Records from a data source:
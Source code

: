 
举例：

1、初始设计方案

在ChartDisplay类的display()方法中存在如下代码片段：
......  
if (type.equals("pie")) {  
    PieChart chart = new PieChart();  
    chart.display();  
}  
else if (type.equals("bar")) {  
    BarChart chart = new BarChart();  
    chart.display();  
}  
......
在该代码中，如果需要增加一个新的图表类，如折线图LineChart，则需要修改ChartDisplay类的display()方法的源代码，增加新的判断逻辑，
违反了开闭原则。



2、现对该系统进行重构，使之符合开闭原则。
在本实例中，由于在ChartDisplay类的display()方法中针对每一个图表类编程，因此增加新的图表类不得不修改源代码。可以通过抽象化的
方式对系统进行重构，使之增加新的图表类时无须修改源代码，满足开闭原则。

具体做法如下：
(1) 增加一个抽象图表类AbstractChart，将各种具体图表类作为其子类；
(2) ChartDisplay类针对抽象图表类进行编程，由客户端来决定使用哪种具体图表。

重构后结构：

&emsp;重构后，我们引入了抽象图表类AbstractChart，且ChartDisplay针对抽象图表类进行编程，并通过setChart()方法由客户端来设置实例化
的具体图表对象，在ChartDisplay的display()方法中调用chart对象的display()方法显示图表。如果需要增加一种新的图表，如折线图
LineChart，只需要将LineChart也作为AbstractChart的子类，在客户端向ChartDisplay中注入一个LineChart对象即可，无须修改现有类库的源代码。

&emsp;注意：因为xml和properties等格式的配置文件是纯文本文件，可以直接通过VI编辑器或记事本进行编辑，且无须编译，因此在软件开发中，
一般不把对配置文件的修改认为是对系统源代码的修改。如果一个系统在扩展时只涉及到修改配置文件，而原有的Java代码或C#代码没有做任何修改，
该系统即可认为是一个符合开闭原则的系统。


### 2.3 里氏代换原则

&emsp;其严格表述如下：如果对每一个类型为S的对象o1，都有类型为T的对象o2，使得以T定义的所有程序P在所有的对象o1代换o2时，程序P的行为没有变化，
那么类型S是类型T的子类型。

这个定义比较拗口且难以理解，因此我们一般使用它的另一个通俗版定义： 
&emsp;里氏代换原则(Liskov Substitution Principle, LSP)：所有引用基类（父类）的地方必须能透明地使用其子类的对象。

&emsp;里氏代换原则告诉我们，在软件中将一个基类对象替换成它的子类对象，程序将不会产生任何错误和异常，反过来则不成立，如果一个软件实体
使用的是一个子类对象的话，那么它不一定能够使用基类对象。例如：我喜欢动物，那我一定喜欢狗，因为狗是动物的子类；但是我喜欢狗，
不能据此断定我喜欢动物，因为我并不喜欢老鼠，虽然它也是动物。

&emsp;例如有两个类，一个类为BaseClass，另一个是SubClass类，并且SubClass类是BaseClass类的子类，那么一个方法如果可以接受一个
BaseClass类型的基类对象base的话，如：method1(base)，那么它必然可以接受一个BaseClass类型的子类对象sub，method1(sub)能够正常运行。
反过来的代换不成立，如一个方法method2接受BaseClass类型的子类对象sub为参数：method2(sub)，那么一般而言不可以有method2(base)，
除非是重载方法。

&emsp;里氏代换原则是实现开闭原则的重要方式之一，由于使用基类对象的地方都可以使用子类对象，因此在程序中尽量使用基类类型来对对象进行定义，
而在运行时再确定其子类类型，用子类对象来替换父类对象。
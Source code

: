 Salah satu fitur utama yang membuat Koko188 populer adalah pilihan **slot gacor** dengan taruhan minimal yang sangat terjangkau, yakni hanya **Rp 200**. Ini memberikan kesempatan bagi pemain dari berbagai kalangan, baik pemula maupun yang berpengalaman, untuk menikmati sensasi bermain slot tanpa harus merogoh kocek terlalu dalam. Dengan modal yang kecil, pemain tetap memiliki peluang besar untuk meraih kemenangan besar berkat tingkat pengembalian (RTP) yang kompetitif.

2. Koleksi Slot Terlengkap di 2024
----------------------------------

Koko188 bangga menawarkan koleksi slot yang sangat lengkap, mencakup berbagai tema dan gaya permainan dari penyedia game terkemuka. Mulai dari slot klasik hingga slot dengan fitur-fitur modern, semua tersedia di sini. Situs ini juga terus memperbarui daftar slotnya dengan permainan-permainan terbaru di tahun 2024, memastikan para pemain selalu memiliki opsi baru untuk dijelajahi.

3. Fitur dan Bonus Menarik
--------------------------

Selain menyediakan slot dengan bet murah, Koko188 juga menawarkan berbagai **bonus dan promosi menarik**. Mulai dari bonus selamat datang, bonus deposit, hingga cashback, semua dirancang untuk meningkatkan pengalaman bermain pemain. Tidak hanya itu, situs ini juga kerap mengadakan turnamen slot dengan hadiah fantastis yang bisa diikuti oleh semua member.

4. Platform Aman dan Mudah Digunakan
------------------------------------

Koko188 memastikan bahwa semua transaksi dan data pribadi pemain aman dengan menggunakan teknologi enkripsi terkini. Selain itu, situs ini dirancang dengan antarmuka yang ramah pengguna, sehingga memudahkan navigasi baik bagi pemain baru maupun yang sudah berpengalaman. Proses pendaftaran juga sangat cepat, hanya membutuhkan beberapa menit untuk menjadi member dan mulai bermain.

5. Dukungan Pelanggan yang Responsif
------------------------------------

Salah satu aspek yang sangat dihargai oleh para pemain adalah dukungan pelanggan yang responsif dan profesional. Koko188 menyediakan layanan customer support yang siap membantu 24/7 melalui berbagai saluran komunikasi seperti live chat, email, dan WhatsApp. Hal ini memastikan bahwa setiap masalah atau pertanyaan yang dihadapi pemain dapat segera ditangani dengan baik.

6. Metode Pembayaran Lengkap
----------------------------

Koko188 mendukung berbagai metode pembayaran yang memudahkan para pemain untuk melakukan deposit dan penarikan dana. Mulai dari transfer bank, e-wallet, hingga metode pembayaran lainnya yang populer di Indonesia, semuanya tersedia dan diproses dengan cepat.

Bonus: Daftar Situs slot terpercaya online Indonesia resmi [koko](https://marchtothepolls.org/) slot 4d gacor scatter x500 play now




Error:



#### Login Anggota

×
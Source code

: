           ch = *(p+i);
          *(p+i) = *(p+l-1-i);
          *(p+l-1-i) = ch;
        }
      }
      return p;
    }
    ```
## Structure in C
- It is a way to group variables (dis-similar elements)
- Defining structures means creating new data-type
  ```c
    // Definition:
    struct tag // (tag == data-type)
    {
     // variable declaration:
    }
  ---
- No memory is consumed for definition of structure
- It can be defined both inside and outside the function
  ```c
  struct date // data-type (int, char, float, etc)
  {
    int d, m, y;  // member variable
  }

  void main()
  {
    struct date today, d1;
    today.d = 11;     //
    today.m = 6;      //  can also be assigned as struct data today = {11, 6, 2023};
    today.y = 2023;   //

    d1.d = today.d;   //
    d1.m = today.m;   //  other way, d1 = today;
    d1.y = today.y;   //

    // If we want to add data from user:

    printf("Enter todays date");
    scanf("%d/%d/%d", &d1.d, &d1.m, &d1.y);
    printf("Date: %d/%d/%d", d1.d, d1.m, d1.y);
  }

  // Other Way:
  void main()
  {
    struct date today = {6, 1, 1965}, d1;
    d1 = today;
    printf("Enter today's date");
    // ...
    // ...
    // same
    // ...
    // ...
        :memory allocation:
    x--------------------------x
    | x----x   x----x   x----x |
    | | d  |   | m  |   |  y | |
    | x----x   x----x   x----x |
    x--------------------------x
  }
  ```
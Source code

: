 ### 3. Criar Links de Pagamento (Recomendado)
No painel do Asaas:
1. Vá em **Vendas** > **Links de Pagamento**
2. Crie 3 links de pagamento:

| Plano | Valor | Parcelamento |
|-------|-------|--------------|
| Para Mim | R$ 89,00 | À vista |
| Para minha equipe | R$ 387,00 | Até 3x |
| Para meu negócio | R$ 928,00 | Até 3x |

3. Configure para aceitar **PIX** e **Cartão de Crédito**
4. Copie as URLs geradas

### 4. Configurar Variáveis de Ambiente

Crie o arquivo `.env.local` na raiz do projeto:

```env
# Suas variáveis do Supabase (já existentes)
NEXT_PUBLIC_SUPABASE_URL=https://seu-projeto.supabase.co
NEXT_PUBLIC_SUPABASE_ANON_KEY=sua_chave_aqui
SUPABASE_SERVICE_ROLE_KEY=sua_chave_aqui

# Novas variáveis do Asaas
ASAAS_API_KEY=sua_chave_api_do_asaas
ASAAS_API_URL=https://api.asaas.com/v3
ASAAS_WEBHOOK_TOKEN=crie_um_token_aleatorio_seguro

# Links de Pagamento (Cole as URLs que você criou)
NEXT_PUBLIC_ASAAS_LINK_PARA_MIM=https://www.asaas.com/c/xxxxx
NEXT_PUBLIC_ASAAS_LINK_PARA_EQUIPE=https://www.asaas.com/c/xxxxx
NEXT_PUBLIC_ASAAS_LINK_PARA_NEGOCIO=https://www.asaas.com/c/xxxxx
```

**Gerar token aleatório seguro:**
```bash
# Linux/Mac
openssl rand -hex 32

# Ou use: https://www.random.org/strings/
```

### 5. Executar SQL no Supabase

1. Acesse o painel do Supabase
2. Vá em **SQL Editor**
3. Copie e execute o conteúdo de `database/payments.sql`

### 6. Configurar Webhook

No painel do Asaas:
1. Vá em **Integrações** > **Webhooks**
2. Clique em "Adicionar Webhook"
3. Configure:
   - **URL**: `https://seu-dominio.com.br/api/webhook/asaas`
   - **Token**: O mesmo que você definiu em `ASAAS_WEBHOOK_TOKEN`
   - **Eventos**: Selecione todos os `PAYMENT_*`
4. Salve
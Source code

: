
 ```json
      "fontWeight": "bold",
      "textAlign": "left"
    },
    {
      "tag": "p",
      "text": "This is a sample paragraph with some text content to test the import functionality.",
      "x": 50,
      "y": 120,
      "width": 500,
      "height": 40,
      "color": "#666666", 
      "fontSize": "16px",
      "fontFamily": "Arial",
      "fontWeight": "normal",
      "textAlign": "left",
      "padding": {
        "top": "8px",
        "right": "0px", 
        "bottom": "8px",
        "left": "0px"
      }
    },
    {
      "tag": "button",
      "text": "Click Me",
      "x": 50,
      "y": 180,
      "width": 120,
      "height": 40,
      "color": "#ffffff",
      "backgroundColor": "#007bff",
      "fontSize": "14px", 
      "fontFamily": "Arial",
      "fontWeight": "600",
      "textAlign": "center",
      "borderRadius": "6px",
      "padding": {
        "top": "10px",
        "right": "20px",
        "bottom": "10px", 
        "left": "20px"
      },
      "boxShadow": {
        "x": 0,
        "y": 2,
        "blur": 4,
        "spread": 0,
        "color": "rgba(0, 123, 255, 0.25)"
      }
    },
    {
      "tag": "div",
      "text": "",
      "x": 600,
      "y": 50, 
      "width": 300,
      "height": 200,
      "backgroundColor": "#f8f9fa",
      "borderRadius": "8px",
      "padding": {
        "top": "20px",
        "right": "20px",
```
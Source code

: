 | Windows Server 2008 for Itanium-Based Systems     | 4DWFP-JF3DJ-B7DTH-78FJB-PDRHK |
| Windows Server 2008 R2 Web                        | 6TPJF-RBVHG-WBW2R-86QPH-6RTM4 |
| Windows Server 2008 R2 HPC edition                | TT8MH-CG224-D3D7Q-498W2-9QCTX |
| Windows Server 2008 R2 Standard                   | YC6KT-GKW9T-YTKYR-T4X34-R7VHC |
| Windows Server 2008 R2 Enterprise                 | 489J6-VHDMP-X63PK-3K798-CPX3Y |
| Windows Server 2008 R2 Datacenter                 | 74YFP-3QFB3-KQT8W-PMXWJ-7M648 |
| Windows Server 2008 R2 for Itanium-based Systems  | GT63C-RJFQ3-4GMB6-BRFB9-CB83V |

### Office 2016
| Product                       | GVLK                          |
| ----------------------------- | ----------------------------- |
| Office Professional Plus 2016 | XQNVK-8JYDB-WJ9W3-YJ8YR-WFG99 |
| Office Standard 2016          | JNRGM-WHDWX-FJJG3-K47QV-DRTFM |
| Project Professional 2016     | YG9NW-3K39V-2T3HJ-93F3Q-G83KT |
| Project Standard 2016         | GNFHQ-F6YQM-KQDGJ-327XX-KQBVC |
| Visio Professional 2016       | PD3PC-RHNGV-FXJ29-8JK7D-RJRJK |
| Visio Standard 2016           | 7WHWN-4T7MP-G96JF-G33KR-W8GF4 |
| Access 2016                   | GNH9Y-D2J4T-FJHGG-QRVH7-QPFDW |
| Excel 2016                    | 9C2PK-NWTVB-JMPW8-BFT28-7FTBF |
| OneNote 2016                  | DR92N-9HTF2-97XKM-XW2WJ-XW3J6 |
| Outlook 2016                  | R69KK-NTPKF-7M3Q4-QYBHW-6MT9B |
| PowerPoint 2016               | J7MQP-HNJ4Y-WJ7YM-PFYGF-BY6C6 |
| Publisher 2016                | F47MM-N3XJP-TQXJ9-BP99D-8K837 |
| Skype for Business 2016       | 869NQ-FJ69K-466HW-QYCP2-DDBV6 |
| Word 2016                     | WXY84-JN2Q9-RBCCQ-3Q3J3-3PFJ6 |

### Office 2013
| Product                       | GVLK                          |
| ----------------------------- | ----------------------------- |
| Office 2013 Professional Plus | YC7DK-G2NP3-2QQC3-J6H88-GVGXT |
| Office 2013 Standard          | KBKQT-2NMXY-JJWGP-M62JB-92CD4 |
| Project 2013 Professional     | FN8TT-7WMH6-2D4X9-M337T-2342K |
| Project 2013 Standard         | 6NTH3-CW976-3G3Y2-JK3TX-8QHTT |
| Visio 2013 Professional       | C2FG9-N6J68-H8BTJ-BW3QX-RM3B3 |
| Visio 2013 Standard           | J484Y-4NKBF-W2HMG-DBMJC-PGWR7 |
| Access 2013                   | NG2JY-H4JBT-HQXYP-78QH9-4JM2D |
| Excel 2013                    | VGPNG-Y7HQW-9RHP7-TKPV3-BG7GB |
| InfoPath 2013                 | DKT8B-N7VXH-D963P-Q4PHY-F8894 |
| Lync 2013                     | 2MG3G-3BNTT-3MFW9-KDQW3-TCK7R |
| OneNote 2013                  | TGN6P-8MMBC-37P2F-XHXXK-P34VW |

▸ **Work to be completed**: Based on the records above, how many lines hold the string "Office"? Answer with the number by itself.

▸ **Exercise answer**: 6